Im anschließenden Austausch schilderten der Syrer Abdullah und seine Frau Lama, die an diesem Abend beide ins Generationenhaus gekommen waren, eindrucksvoll die Geschichte ihrer Flucht und Integration. Wegen eines unkorrekten Passes, der in der Türkei, ihrem ersten Zufluchtsland, die politische Verfolgung zur Folge gehabt hätte, mussten die beiden mit ihren zwei kleinen Töchtern unvermittelt fliehen. Um sich schnellstmöglich integrieren zu können, lernten die beiden unermüdlich die deutsche Sprache, und Abdullah – er hatte in Syrien Medizin studiert – plant nun eine Ausbildung zum Krankenpflenicht ger, um sich die medizinischen Fachbegriffe in der deutschen Sprache anzueignen.
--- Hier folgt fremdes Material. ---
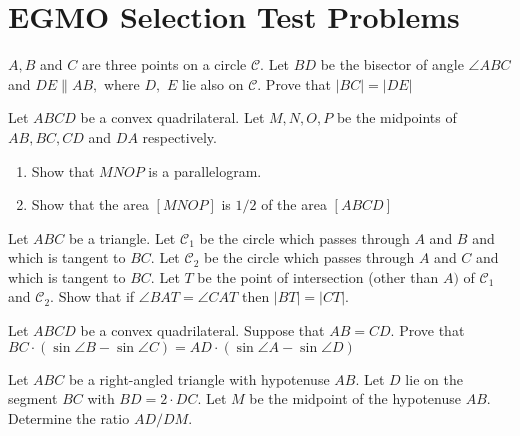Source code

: \documentclass{pset}
\begin{document}
\section*{EGMO Selection Test Problems}

\begin{problems}

\begin{problem}
    \(A, B\) and \(C\) are three points on a circle \(\mathcal{C} .\) Let \(B D\) be the bisector of angle \(\angle A B C\) and \(D E \| A B,\) where \(D,\)
    \(E\) lie also on \(\mathcal{C} .\) Prove that \(|B C|=|D E|\)
\end{problem}

\begin{problem}
    Let \(A B C D\) be a convex quadrilateral. Let \(M, N, O, P\) be the midpoints of \(A B, B C, C D\) and \(D A\) respectively.
    \begin{enumerate}
        \item Show that \(M N O P\) is a parallelogram.
        \item Show that the area \([M N O P]\) is \(1 / 2\) of the area \([A B C D]\)
    \end{enumerate}
\end{problem}

\begin{problem}
    Let \(A B C\) be a triangle. Let \(\mathcal{C}_{1}\) be the circle which passes through \(A\) and \(B\) and which is tangent to \(B C\). Let \(\mathcal{C}_{2}\) be the circle which passes through \(A\) and \(C\) and which is tangent to \(B C .\) Let \(T\) be the point of intersection (other than \(A)\) of \(\mathcal{C}_{1}\) and \(\mathcal{C}_{2} .\) Show that if \(\angle B A T=\angle C A T\) then \(|B T|=|C T| .\)
\end{problem}
    
\begin{problem}
    Let \(A B C D\) be a convex quadrilateral. Suppose that \(A B=C D .\) Prove that
    $
    B C \cdot(\sin \angle B-\sin \angle C)=A D \cdot(\sin \angle A-\sin \angle D)
    $
\end{problem}

\begin{problem}
    Let \(A B C\) be a right-angled triangle with hypotenuse \(A B .\) Let \(D\) lie on the segment \(B C\) with \(B D=2 \cdot D C\). Let \(M\) be the midpoint of the hypotenuse \(A B .\) Determine the ratio \(A D / D M .\)
\end{problem}


\end{problems}
\end{document}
Das Engagement dieser Familie wurde belohnt: Inzwischen konnten die vier mithilfe des Sozialbüros eine Wohnung beziehen – ein Glücksfall, der leider nicht jedem Geflüchteten zuteilwerden kann. Andrea Bader vom Sozialbüro lieferte hier einen sehr informativen Einblick in die derzeitige Situation bei der Vergabe von Wohnungen.
Daneben kamen auch Georg Wild und Thomas Roßmann vom Helferkreis Asyl & Flucht Königsbrunn zu Wort sowie Gerhard Wild vom Café Tür an Tür, wo man sich für die Belange zugewanderter Menschen einsetzt. Sie alle berichteten von ihren Erlebnissen mit Geflüchteten.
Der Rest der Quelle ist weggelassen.